Future Focused Learning Insights

The Only Thing You Need To Be A 21st Century Teacher

Written by Lee Crockett | April 11, 2014

via TeachThought


Image attribution flickr user danzen

Contrary to what you’ve probably read, you don’t have to be engaging to be a great teacher—at least not in any charismatic and charming sense of the word.

You can be relatively “boring” and lead students to outstanding academic progress, mainly by staying organized, being reflective, flexible, and in constant contact with an active and ambitious professional learning networking. Teaching differently requires work.

A resourceful teacher with an internet connection is likely to encounter more professional development materials in a few days than many teachers saw in a lifetime two generations ago, which makes this an exciting time to be an educator. So you should definitely be plugged in to some degree, but that plug could lead to a book rather than an iPad.

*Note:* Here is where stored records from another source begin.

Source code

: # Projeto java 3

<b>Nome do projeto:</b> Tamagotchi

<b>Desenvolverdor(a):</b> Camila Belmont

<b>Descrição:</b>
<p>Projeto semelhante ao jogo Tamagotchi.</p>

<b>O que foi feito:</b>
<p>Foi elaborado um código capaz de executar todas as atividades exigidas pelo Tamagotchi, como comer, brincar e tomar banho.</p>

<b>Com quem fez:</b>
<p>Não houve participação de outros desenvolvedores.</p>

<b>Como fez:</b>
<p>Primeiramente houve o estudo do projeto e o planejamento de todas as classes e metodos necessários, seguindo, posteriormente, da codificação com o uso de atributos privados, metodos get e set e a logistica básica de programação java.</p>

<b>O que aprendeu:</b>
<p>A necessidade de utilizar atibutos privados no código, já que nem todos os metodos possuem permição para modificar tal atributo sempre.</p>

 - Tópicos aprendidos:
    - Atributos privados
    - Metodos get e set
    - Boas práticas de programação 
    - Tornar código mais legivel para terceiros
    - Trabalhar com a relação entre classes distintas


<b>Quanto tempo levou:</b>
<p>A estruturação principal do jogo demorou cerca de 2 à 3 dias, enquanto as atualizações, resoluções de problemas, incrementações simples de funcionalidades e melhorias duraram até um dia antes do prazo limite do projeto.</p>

You don’t have to use technology either. It certainly helps–in fact, it’s almost impossible to personalize and authenticate learning without it–but it’s certainly possible without it. And for many teachers juggling curriculum, assessment, instruction, data, communication, professional learning community roles, and other tasks, technology can often overshadow more important pursuits.

Like learning.

You don’t have to know what every single initialism, phrase, and bit of #hashtag jargon means to be a great teacher either. It’s nice to be able to speak the language of 21st century learning with others that study it too, but it’s also easy to get caught up in that–in the trends, language, “connecting,” and other realities that come with being a plugged-in modern teacher.

You don’t have to use project-based learning, mobile learning, standards-based assessment, or challenge-based learning to achieve great results, nor do you absolutely have to ditch lecture, adhere to backwards-design principals, or have research to support every single decision you make.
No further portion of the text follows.